The study found that many of the brands held a similar position compared to the year prior, with a few exceptions. Best Buy, for example, fell five spots, from third place to eighth. Home Depot and Kohl’s dropped off the list of top 10 TV spenders altogether, while TJX Companies and Raymour & Flanigan climbed into the ninth and 10th spot, respectively.
“In some regard, what’s so interesting is how little shift there really is for most of these brands,” Todd Krizelman, CEO and co-founder of MediaRadar, said. “I wonder if Amazon asks itself, ‘Everyone else is doing the same year after year. What happens if we start to make a much larger investment? Do we move the needle that much faster for our business?’”
Krizelman also pointed out that Amazon’s ascent to the top spot is largely due to its penchant for prime time, something that hasn’t always been the case. Just over one in five of its TV commercials broadcast in the first half of November appeared in these pricey ad slots, amounting to more than half of the ad dollars Amazon spent during the analyzed time period.
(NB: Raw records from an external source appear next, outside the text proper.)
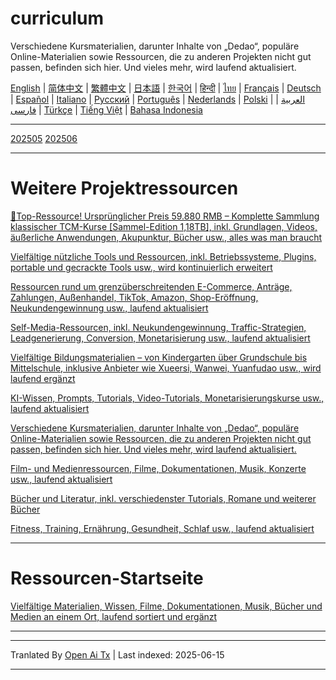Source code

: # curriculum

Verschiedene Kursmaterialien, darunter Inhalte von „Dedao“, populäre Online-Materialien sowie Ressourcen, die zu anderen Projekten nicht gut passen, befinden sich hier. Und vieles mehr, wird laufend aktualisiert.

[English](https://openaitx.github.io/view.html?user=mswnlz&project=curriculum&lang=en) | [简体中文](https://openaitx.github.io/view.html?user=mswnlz&project=curriculum&lang=zh-CN) | [繁體中文](https://openaitx.github.io/view.html?user=mswnlz&project=curriculum&lang=zh-TW) | [日本語](https://openaitx.github.io/view.html?user=mswnlz&project=curriculum&lang=ja) | [한국어](https://openaitx.github.io/view.html?user=mswnlz&project=curriculum&lang=ko) | [हिन्दी](https://openaitx.github.io/view.html?user=mswnlz&project=curriculum&lang=hi) | [ไทย](https://openaitx.github.io/view.html?user=mswnlz&project=curriculum&lang=th) | [Français](https://openaitx.github.io/view.html?user=mswnlz&project=curriculum&lang=fr) | [Deutsch](https://openaitx.github.io/view.html?user=mswnlz&project=curriculum&lang=de) | [Español](https://openaitx.github.io/view.html?user=mswnlz&project=curriculum&lang=es) | [Italiano](https://openaitx.github.io/view.html?user=mswnlz&project=curriculum&lang=it) | [Русский](https://openaitx.github.io/view.html?user=mswnlz&project=curriculum&lang=ru) | [Português](https://openaitx.github.io/view.html?user=mswnlz&project=curriculum&lang=pt) | [Nederlands](https://openaitx.github.io/view.html?user=mswnlz&project=curriculum&lang=nl) | [Polski](https://openaitx.github.io/view.html?user=mswnlz&project=curriculum&lang=pl) | [العربية](https://openaitx.github.io/view.html?user=mswnlz&project=curriculum&lang=ar) | [فارسی](https://openaitx.github.io/view.html?user=mswnlz&project=curriculum&lang=fa) | [Türkçe](https://openaitx.github.io/view.html?user=mswnlz&project=curriculum&lang=tr) | [Tiếng Việt](https://openaitx.github.io/view.html?user=mswnlz&project=curriculum&lang=vi) | [Bahasa Indonesia](https://openaitx.github.io/view.html?user=mswnlz&project=curriculum&lang=id)


-------------------

[202505](https://raw.githubusercontent.com/mswnlz/curriculum/main/202505.md)
[202506](https://raw.githubusercontent.com/mswnlz/curriculum/main/202506.md)

---------------
# Weitere Projektressourcen

[🎁Top-Ressource! Ursprünglicher Preis 59.880 RMB – Komplette Sammlung klassischer TCM-Kurse [Sammel-Edition 1,18TB], inkl. Grundlagen, Videos, äußerliche Anwendungen, Akupunktur, Bücher usw., alles was man braucht](https://github.com/mswnlz/chinese-traditional)

[Vielfältige nützliche Tools und Ressourcen, inkl. Betriebssysteme, Plugins, portable und gecrackte Tools usw., wird kontinuierlich erweitert](https://github.com/mswnlz/tools)

[Ressourcen rund um grenzüberschreitenden E-Commerce, Anträge, Zahlungen, Außenhandel, TikTok, Amazon, Shop-Eröffnung, Neukundengewinnung usw., laufend aktualisiert](https://github.com/mswnlz/cross-border)

[Self-Media-Ressourcen, inkl. Neukundengewinnung, Traffic-Strategien, Leadgenerierung, Conversion, Monetarisierung usw., laufend aktualisiert](https://github.com/mswnlz/self-media)

[Vielfältige Bildungsmaterialien – von Kindergarten über Grundschule bis Mittelschule, inklusive Anbieter wie Xueersi, Wanwei, Yuanfudao usw., wird laufend ergänzt](https://github.com/mswnlz/edu-knowlege)

[KI-Wissen, Prompts, Tutorials, Video-Tutorials, Monetarisierungskurse usw., laufend aktualisiert](https://github.com/mswnlz/AIknowledge)

[Verschiedene Kursmaterialien, darunter Inhalte von „Dedao“, populäre Online-Materialien sowie Ressourcen, die zu anderen Projekten nicht gut passen, befinden sich hier. Und vieles mehr, wird laufend aktualisiert.](https://github.com/mswnlz/curriculum)

[Film- und Medienressourcen, Filme, Dokumentationen, Musik, Konzerte usw., laufend aktualisiert](https://github.com/mswnlz/movies)

[Bücher und Literatur, inkl. verschiedenster Tutorials, Romane und weiterer Bücher](https://github.com/mswnlz/book)

[Fitness, Training, Ernährung, Gesundheit, Schlaf usw., laufend aktualisiert](https://github.com/mswnlz/healthy)

---------------

# Ressourcen-Startseite
[Vielfältige Materialien, Wissen, Filme, Dokumentationen, Musik, Bücher und Medien an einem Ort, laufend sortiert und ergänzt](https://github.com/mswnlz)

---------------

---

Tranlated By [Open Ai Tx](https://github.com/OpenAiTx/OpenAiTx) | Last indexed: 2025-06-15

---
MediaRadar noted that national TV spending for this year’s Black Friday was “highly concentrated,” with 77% of the money coming from the top 20 spenders. In total, major retailers devoted over $400 million to TV advertising in the first two weeks of November 2019, a 5% hike compared to the same time period last year.
As for whether brands were spending more on advertising to combat the six fewer days available this holiday season between Thanksgiving and Christmas, Krizelman said: “Maybe.” What he did notice is that more brands are advertising earlier for the holidays this year than last year, which is by no means a new trend.
“People have a finite amount of money they’re going to spend, and that number has not changed a lot from the prior year,” Krizelman said. “So if you know that’s the amount of money and you can get people to spend it on you sooner, it’s just a way of trying to capture a bigger share of wallet.”
Google has echoed this sentiment and taken it a step further, arguing that the best way brands in the consumer technology sector can win over holiday shoppers is to build connections with them throughout the calendar year.
Amazon itself has encouraged advertisers to boost their budgets prior to major shopping events. Researchers at the Amazon seller tool Sellics found the strategy can pay off. The more dollars devoted to advertising, the more dollars earned from sales.
To generate the report on TV ad spend, MediaRadar aggregated advertising data from hundreds of TV channels between Nov. 1 and Nov. 15, then calculated spend using proprietary algorithms in conjunction with agency-verified pricing.